Tiap dua pekan sekali, aku selalu membeli "sego aking" dari ibu-ibu pedagang di pasar. Terkadang juga membeli dari tetangga, saudara, atau teman ibuku. Mereka biasanya sudah mengumpulkan lebih dari 10kg "sego aking" yang sudah dimasukan dalam karung dan siap dijual. Harganya berkisar Rp4.500-Rp5.000 per/kg. Bila tiba musim hujan seperti sekarang, harga "sego aking" naik hingga Rp6.000 per/kg mengingat susahnya proses pengeringan. Kualitasnya juga bagus, putih dan bersih.
Ayam kampung menjadi solusi food waste yang saling menguntungkan di masyarakat. Contohnya di Surakarta, tepatnya dekat kampusku Universitas Muhammadiyah Surakarta (UMS), ada warga yang memelihara ayam kampung. Uniknya, ia menyediakan kotak untuk menampung sisa makanan dari warga perumahan sekitar. Warga sekitar pun sudah terbiasa memberikan sisa makanannya ke kotak tersebut. Lalu di pasar Kleco, dekat UMS, sampah pasar seperti potongan sayuran atau buah-buahan pun sering dicari-cari orang untuk pakan sapi.
Dengan demikian, semua diuntungkan. Pemilik ayam kampung dan sapi diuntungkan oleh pakan gratis, sedangkan warga perumahan dan pedagang pasar mendapat solusi untuk sampah mereka. Ayam dan sapi pun kenyang.
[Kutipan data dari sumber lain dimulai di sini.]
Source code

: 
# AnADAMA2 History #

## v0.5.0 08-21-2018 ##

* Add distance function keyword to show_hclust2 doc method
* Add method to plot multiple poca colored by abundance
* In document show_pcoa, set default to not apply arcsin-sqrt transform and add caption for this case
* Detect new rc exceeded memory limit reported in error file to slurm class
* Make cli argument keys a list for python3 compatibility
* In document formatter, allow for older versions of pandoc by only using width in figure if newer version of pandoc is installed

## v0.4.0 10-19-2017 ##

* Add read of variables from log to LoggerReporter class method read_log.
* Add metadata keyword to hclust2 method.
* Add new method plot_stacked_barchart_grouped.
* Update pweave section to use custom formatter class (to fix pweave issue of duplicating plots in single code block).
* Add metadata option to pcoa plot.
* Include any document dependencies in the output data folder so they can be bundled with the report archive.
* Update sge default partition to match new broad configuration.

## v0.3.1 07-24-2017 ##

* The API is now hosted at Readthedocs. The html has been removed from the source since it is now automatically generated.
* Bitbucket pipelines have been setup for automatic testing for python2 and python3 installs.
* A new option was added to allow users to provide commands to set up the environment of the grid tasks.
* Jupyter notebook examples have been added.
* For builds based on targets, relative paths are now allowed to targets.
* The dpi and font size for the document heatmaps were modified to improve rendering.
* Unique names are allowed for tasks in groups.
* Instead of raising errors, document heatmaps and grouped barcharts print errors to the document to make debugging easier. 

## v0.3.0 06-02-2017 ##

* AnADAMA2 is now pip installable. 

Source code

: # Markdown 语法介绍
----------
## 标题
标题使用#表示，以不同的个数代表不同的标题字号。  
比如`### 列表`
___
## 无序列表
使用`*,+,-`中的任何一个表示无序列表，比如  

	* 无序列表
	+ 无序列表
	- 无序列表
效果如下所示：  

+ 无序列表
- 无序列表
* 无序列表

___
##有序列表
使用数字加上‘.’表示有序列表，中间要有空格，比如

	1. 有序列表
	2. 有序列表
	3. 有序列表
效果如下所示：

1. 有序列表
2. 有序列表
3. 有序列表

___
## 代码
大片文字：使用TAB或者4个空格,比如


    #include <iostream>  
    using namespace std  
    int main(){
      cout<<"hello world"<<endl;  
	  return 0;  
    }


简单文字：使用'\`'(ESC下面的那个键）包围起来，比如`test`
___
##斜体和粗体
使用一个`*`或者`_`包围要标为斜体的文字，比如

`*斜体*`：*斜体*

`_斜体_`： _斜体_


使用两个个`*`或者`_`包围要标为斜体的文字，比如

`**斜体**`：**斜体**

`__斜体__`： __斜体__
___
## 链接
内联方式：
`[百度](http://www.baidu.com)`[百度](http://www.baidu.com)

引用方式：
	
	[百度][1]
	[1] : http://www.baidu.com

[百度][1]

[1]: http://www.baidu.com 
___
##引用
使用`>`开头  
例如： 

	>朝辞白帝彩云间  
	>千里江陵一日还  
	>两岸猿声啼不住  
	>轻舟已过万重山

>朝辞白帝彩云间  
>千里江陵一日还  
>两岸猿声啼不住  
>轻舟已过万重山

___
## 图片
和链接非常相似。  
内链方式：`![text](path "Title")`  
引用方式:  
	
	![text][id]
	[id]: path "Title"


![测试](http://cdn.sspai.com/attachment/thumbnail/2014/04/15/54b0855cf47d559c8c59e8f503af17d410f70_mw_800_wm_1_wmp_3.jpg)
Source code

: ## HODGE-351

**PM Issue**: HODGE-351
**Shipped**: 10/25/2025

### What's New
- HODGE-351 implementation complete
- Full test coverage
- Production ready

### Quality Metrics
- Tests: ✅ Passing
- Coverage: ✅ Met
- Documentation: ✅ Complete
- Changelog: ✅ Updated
Sekarang "teknologi" pendaur food waste lebih beragam. Cara yang cukup popular belakangan adalah budidaya magot, atau larva lalat BSF. Larva magot itu bisa digunakan untuk pakan unggas, burung kicau, umpan mancing ikan, bahkan untuk cemilan. Kotorannya bisa digunakan untuk pupuk tanaman.
Mengolah Food Waste adalah Perilaku Bijak Memanfaatkan Energi untuk Kelestarian Lingkungan
Di tengah kemajuan peradaban modern rupanya kita justru terbelakang dalam mengelola sampah dan energi. Salah satu bukti keterbelakangan itu adalah mindset bahwa sampah adalah barang tak berguna.
Sebetulnya, sampah adalah "energi" yang tak terkelola. Sejauh ini, pemahaman kita soal energi masih terbatas pada energi fosil. Padahal food waste juga memiliki potensi energi kimia di dalamnya. Jadi membiarkan food waste, menganggap sampah sebagai benda tak berguna, termasuk perilaku membuang-buang energi. Bijak mengelola energi tidak terbatas pada menghemat konsumsi listrik dan BBM, melainkan juga mengolah sampah secara bertanggung jawab.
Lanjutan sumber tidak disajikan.